Does anyone have any experience using Adaptec's HostRAID with Fedora
7/8/9? Any success or horror stories to relate?
Any information would be appreciated.
HostRAID is just software RAID implemented in a device driver. It was
originally intended for use with operating systems that lack a generic
software RAID implementation. Since Linux has a robust and
well-optimized generic software RAID implementation (two of them,
actually), it's rather silly to use HostRAID under Linux.
Thanks for the info, Chris.
I'm a total RAID newbie and thought that the HostRAID BIOS support and
Linux device driver worked together, rather than being redundant.
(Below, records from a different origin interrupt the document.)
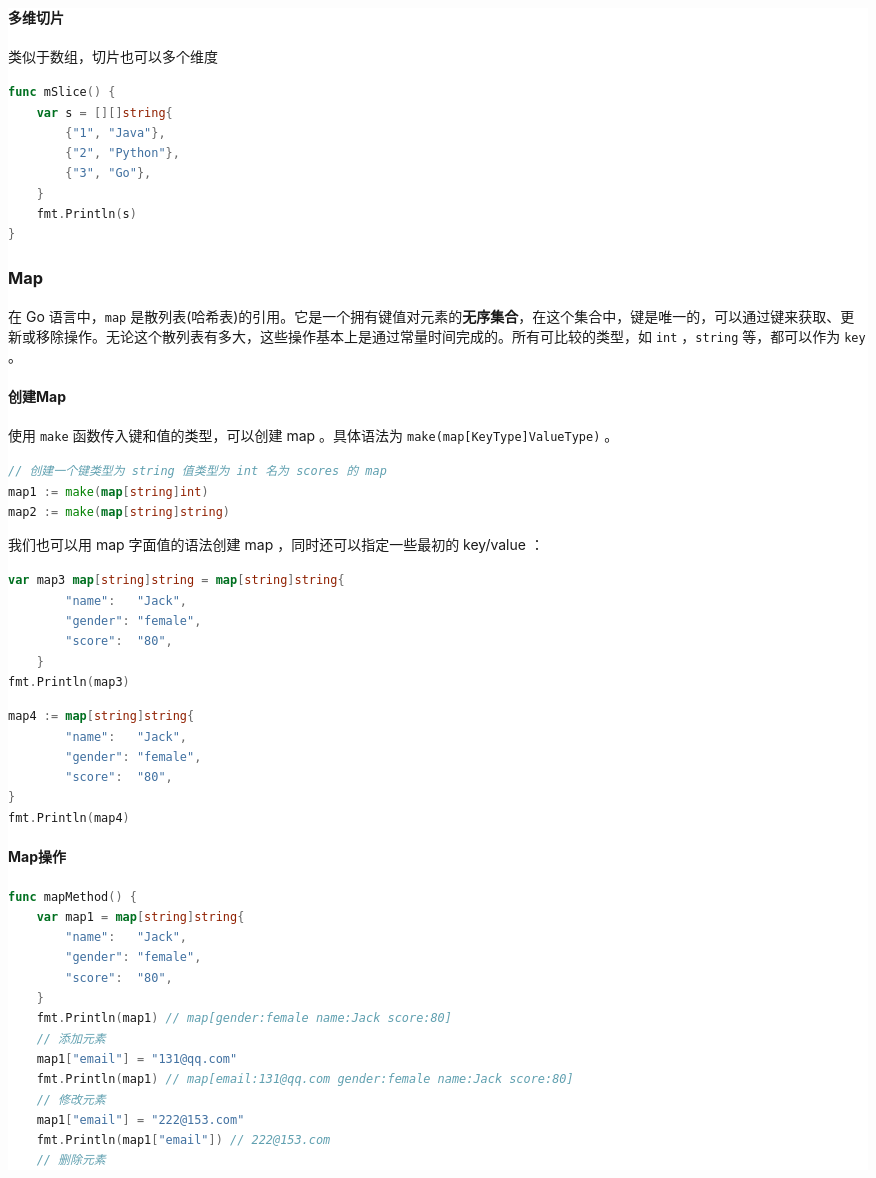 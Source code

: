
 ```go
```

#### 多维切片

类似于数组，切片也可以多个维度

```go
func mSlice() {
	var s = [][]string{
		{"1", "Java"},
		{"2", "Python"},
		{"3", "Go"},
	}
	fmt.Println(s)
}
```

### Map

在 Go 语言中，`map` 是散列表(哈希表)的引用。它是一个拥有键值对元素的**无序集合**，在这个集合中，键是唯一的，可以通过键来获取、更新或移除操作。无论这个散列表有多大，这些操作基本上是通过常量时间完成的。所有可比较的类型，如 `int` ，`string` 等，都可以作为 `key` 。

#### 创建Map

使用 `make` 函数传入键和值的类型，可以创建 map 。具体语法为 `make(map[KeyType]ValueType)` 。

```go
// 创建一个键类型为 string 值类型为 int 名为 scores 的 map
map1 := make(map[string]int)
map2 := make(map[string]string)
```

我们也可以用 map 字面值的语法创建 map ，同时还可以指定一些最初的 key/value ：

```go
var map3 map[string]string = map[string]string{
		"name":   "Jack",
		"gender": "female",
		"score":  "80",
	}
fmt.Println(map3)
```

```go
map4 := map[string]string{
		"name":   "Jack",
		"gender": "female",
		"score":  "80",
}
fmt.Println(map4)
```

#### Map操作

```go
func mapMethod() {
	var map1 = map[string]string{
		"name":   "Jack",
		"gender": "female",
		"score":  "80",
	}
	fmt.Println(map1) // map[gender:female name:Jack score:80]
	// 添加元素
    map1["email"] = "131@qq.com"
	fmt.Println(map1) // map[email:131@qq.com gender:female name:Jack score:80]
	// 修改元素
    map1["email"] = "222@153.com"
	fmt.Println(map1["email"]) // 222@153.com
	// 删除元素
```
That's not entirely false. Recent device mapper will attempt to detect
a HostRAID configuration and emulate it with dm-raid, but this isn't
foolproof, and offers no benefit over simply configuring dm-raid
directly. If you want to use mdadm for software RAID, you should
definitely disable HostRAID entirely, as it will only cause problems.
And note that if you don't disable it and use the disks without hostraid or
dmraid, months from now on a reboot the bios might mention that it thinks the
array is out of sync, and ask if you want to fix it, if you say yes - your data
could be gone, depending on exactly what configuration you had on the disks. I
had a customer that did a reinstall without the hostraid driver (before dmraid
supported it) saw 2 disks, and used both, and months later the bios mentioned
out-of-sync and the customer allowed it to correct the "problem".
Before you ask, I have no recommendations regarding dm-raid vs. mdadm.
Both generally work fine. dm-raid is newer and shinier, while mdadm is
more established and better documented.
-- Chris
dm-raid working with the bios should be easier on a primary disk failure, but is
newer and probably also has more bugs so that may offset that ability.
mdadm does work well but on a bad failure you need the ability to understand
what happened to understand how to best fix it. I generally use mdadm because
of the more established and better documented, and I expect to be able to figure
out exactly how to fix it without data loss. And mdadm disks can be moved to
any linux machine that can support those disks and be expected to work, were the
HostRAID disks may have to be moved to another similar HostRAID machine to be
readable, so if you have a MB failure, mdadm has more options.